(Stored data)
= = = =

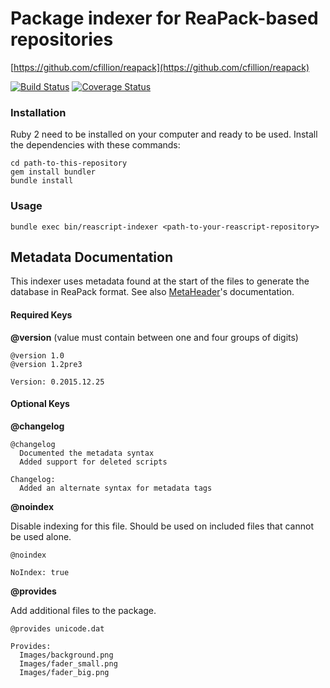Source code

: # Package indexer for ReaPack-based repositories

[https://github.com/cfillion/reapack](https://github.com/cfillion/reapack)

[![Build Status](https://travis-ci.org/cfillion/reapack-index.svg?branch=master)](https://travis-ci.org/cfillion/reapack-index)
[![Coverage Status](https://coveralls.io/repos/cfillion/reapack-index/badge.svg?branch=master&service=github)](https://coveralls.io/github/cfillion/reapack-index?branch=master)

### Installation

Ruby 2 need to be installed on your computer and ready to be used.
Install the dependencies with these commands:

```
cd path-to-this-repository
gem install bundler
bundle install
```

### Usage

```
bundle exec bin/reascript-indexer <path-to-your-reascript-repository>
```

## Metadata Documentation

This indexer uses metadata found at the start of the files to generate the
database in ReaPack format.
See also [MetaHeader](https://github.com/cfillion/metaheader)'s documentation.

#### Required Keys

**@version** (value must contain between one and four groups of digits)

```
@version 1.0
@version 1.2pre3

Version: 0.2015.12.25
```

#### Optional Keys

**@changelog**

```
@changelog
  Documented the metadata syntax
  Added support for deleted scripts

Changelog:
  Added an alternate syntax for metadata tags
```

**@noindex**

Disable indexing for this file. Should be used on included files that cannot be
used alone.

```
@noindex

NoIndex: true
```

**@provides**

Add additional files to the package.

```
@provides unicode.dat

Provides:
  Images/background.png
  Images/fader_small.png
  Images/fader_big.png
```
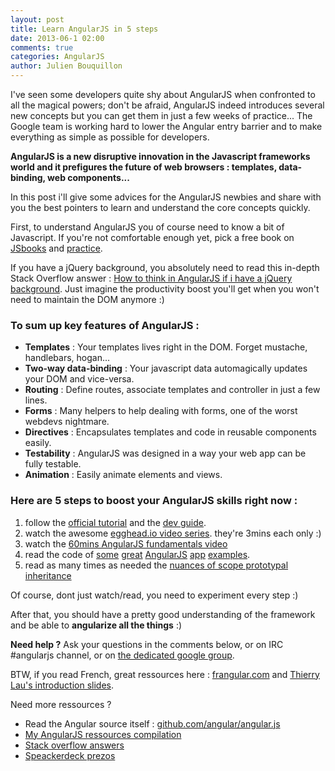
 ```yaml
---
layout: post
title: Learn AngularJS in 5 steps
date: 2013-06-1 02:00
comments: true
categories: AngularJS
author: Julien Bouquillon
---
```


I've seen some developers quite shy about AngularJS when confronted to all the magical powers; don't be afraid, AngularJS indeed introduces several new concepts but you can get them in just a few weeks of practice... The Google team is working hard to lower the Angular entry barrier and to make everything as simple as possible for developers.

**AngularJS is a new disruptive innovation in the Javascript frameworks world and it prefigures the future of web browsers : templates, data-binding, web components...**

In this post i'll give some advices for the AngularJS newbies and share with you the best pointers to learn and understand the core concepts quickly.

First, to understand AngularJS you of course need to know a bit of Javascript. If you're not comfortable enough yet, pick a free book on [JSbooks](http://jsbooks.revolunet.com) and [practice](http://www.codecademy.com/tracks/javascript).

If you have a jQuery background, you absolutely need to read this in-depth Stack Overflow answer : [How to think in AngularJS if i have a jQuery background](http://stackoverflow.com/questions/14994391/how-do-i-think-in-angularjs-if-i-have-a-jquery-background/15012542#15012542). Just imagine the productivity boost you'll get when you won't need to maintain the DOM anymore :)

### To sum up key features of AngularJS :

 - **Templates** : Your templates lives right in the DOM. Forget mustache, handlebars, hogan...
 - **Two-way data-binding** : Your javascript data automagically updates your DOM and vice-versa.
 - **Routing** : Define routes, associate templates and controller in just a few lines.
 - **Forms** : Many helpers to help dealing with forms, one of the worst webdevs nightmare.
 - **Directives** : Encapsulates templates and code in reusable components easily.
 - **Testability** : AngularJS was designed in a way your web app can be fully testable.
 - **Animation** : Easily animate elements and views.

### Here are 5 steps to boost your AngularJS skills right now :

 1. follow the [official tutorial](http://docs.angularjs.org/tutorial) and the [dev guide](http://docs.angularjs.org/guide).
 2. watch the awesome [egghead.io video series](http://egghead.io). they're 3mins each only :)
 3. watch the [60mins AngularJS fundamentals video](http://www.youtube.com/watch?v=i9MHigUZKEM)
 4. read the code of [some](http://todomvc.com/architecture-examples/angularjs) [great](https://github.com/petebacondarwin/foodme) [AngularJS](https://github.com/angular-app/angular-app) [app](https://github.com/vojtajina/task-manager) [examples](https://github.com/IgorMinar/Memory-Game).
 5. read as many times as needed the [nuances of scope prototypal inheritance](http://stackoverflow.com/questions/14049480/what-are-the-nuances-of-scope-prototypal-prototypical-inheritance-in-angularjs)

Of course, dont just watch/read, you need to experiment every step :)

After that, you should have a pretty good understanding of the framework and be able to **angularize all the things** :)

**Need help ?** Ask your questions in the comments below, or on IRC #angularjs channel, or on [the dedicated google group](https://groups.google.com/forum/?fromgroups#!forum/angular).

BTW, if you read French, great ressources here : [frangular.com](http://www.frangular.com) and [Thierry Lau's introduction slides](http://lauterry.github.io/slides-prez-angular).

Need more ressources ?

 - Read the Angular source itself : [github.com/angular/angular.js](https://github.com/angular/angular.js)
 - [My AngularJS ressources compilation](https://gist.github.com/revolunet/4657146)
 - [Stack overflow answers](http://stackoverflow.com/questions/tagged/angularjs)
 - [Speackerdeck prezos](https://speakerdeck.com/search?q=angularjs)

= = = =

## Exercise requirements
Please make an exact copy of the lines above from the line with "- **Two-way data-binding**" through the line with "- **Directives** : Encapsulates", both ends included.

## Exercise result
 - **Two-way data-binding** : Your javascript data automagically updates your DOM and vice-versa.
 - **Routing** : Define routes, associate templates and controller in just a few lines.
 - **Forms** : Many helpers to help dealing with forms, one of the worst webdevs nightmare.
 - **Directives** : Encapsulates templates and code in reusable components easily.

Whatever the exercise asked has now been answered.